Egypt’s move to raise interest rates is a step in the right direction and a flexible exchange rate will help protect its economy from shocks at a time of tightening global financial conditions, an International Monetary Fund official said.

Egyptian authorities pledged a “durably flexible” exchange rate in conjunction with a staff-level agreement for a $3 billion IMF extended fund facility. The central bank also raised interest rates by 200 basis points in an out-of-cycle meeting.

“The measures that the central bank took last week in hiking interest rates. ..goes in the right direction. It’s very important to control inflation,” the director of the IMF’s Middle East and Central Asia Department, Jihad Azour, told Reuters.

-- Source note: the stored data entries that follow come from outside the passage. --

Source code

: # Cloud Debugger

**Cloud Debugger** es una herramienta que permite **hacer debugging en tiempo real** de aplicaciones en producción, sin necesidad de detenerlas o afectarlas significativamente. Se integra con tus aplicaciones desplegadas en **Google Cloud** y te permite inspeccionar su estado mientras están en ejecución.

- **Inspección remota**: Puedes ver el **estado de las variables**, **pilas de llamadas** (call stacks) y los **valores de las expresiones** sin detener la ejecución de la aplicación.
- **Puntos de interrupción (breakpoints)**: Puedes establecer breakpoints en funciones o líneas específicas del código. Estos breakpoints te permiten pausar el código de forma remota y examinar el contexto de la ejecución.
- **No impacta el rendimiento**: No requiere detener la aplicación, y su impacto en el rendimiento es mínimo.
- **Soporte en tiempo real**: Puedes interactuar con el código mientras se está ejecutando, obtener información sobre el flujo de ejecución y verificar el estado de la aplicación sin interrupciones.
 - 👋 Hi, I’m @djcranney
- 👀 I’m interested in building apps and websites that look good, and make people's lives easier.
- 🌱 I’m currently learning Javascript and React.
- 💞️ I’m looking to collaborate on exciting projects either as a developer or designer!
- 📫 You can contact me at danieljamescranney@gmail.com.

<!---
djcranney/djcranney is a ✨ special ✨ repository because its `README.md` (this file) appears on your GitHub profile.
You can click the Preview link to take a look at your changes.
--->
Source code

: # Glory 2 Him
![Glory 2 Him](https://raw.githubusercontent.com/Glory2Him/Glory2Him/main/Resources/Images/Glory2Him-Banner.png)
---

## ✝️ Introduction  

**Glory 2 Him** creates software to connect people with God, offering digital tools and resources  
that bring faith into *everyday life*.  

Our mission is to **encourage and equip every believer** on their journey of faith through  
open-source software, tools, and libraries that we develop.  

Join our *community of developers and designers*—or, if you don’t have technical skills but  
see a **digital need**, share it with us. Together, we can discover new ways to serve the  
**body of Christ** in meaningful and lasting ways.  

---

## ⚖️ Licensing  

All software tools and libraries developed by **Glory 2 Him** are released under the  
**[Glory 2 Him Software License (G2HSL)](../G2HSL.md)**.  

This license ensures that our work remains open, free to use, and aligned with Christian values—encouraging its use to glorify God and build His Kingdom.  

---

“The move to a flexible exchange rate will help the Egyptian economy to be protected from term-of-trade shocks as well as external shocks, especially at a time when global financial conditions have tightened and became more challenging,” he said.

Egypt has been struggling to cope with the impact of the war in Ukraine, which led to rapid outflows of portfolio investments, a hike in the commodity import bill and a drop in tourism revenues.

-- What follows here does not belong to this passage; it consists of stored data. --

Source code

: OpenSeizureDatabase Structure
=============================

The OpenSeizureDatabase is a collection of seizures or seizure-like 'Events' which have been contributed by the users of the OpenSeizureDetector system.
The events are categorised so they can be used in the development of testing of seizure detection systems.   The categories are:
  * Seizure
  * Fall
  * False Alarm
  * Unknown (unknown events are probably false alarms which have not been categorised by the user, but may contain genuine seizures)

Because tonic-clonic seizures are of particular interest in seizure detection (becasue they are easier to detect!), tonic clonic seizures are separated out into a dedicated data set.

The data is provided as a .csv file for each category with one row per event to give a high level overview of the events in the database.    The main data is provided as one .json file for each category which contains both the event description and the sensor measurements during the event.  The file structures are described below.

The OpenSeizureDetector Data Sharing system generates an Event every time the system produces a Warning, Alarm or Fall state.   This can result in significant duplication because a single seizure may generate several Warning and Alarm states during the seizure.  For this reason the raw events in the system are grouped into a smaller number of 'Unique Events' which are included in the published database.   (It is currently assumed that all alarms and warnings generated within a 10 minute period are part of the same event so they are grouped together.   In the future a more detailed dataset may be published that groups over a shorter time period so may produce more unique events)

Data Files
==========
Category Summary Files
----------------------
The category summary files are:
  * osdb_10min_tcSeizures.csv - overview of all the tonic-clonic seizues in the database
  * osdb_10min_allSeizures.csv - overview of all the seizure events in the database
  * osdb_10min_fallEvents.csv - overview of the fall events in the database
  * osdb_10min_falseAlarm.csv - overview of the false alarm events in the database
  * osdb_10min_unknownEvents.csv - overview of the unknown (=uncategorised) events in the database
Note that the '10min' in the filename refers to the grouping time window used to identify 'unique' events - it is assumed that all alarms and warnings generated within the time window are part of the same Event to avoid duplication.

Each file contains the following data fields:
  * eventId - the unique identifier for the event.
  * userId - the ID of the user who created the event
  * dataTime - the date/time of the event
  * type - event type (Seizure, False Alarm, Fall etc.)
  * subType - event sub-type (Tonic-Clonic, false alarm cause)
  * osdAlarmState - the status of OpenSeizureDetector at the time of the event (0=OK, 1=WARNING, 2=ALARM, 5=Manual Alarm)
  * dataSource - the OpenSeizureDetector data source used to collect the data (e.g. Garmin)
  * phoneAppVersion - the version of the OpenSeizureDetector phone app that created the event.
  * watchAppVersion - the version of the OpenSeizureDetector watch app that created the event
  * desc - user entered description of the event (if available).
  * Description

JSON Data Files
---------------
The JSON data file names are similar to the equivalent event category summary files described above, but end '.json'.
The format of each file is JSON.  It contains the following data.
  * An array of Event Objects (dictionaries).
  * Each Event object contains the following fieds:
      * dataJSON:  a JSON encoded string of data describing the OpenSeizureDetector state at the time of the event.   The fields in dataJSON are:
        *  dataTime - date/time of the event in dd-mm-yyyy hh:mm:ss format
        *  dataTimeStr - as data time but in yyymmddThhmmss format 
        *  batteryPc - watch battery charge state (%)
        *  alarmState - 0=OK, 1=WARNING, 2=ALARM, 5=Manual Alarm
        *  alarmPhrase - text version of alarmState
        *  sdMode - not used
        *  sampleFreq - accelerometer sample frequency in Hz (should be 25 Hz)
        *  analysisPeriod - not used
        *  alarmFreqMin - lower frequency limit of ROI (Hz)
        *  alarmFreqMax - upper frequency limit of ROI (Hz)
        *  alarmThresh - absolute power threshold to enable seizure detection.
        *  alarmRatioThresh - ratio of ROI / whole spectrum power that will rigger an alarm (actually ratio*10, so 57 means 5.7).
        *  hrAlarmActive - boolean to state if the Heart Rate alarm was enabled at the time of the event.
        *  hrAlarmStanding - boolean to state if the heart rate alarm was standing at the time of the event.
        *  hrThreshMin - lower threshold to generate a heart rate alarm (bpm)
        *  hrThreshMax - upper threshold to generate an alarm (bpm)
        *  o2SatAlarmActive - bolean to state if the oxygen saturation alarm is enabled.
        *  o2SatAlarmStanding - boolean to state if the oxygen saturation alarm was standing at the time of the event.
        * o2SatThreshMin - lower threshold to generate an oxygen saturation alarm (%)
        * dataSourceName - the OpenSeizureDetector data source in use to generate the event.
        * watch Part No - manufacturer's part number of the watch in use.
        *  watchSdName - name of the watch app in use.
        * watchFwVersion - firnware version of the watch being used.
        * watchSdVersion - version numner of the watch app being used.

The IMF, in a statement on Thursday confirming a staff-level agreement on a $3 billion, 46-month Extended Fund Facility, said a flexible exchange rate regime should be “a cornerstone policy” for rebuilding and safeguarding Egypt’s external resilience.

It said the deal was expected to catalyst a large, multi-year financing package, including about $5 billion in the fiscal year ending June 2023, reflecting “broad international and regional support for Egypt”.

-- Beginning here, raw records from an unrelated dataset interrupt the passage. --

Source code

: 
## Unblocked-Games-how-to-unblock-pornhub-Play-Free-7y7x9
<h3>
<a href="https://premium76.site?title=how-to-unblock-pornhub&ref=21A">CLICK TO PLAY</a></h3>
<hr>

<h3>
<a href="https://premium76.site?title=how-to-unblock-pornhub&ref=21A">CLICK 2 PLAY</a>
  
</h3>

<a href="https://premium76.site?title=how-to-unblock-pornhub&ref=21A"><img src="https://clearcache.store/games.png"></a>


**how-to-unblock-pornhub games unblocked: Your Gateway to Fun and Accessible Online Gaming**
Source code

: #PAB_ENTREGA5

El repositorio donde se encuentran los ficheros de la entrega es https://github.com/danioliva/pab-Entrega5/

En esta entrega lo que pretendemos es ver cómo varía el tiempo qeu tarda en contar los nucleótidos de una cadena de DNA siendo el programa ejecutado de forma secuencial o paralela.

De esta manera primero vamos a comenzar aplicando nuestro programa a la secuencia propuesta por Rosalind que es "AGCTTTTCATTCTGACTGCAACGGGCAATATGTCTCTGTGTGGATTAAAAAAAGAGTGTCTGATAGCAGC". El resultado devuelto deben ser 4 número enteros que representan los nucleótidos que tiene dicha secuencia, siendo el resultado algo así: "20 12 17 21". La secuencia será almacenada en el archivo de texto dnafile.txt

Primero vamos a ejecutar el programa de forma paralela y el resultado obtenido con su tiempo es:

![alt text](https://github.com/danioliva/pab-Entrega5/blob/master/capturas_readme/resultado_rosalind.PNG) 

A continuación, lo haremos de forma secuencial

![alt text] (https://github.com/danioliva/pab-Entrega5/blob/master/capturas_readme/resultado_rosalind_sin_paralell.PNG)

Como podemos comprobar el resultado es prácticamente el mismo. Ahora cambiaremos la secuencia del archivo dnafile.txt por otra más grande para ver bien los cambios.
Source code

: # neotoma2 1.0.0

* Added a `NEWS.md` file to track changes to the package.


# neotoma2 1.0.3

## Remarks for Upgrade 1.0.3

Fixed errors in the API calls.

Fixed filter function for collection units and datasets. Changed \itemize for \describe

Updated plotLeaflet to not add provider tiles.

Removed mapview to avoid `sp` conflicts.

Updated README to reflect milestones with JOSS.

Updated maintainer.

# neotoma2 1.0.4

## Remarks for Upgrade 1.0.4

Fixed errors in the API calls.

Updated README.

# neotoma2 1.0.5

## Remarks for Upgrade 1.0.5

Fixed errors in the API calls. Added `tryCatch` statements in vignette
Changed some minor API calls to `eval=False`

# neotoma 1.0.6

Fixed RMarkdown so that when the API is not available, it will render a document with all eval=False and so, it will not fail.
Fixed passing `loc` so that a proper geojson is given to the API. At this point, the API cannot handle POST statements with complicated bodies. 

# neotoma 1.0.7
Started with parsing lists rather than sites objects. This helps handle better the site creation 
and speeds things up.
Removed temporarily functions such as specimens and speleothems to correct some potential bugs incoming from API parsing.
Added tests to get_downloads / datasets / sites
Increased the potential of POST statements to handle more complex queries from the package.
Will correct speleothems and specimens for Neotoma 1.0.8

Asked if there were assurances on assistance from wealthy Gulf states, Azour said: “Yes and some of the Gulf authorities already issued statements in support of the programme”. He said the $5 billion for FY2022-23 would be in addition to the extension of Gulf states’ deposits in Egypt’s central bank.

Any steps by Egypt that increase the level of predictability and bring confidence back is welcomed and allows Egypt to cover its financing needs, he said.

“We see that through these programmes there are enough financing assurances in order to cover their (Egypt’s) external financing needs,” he added.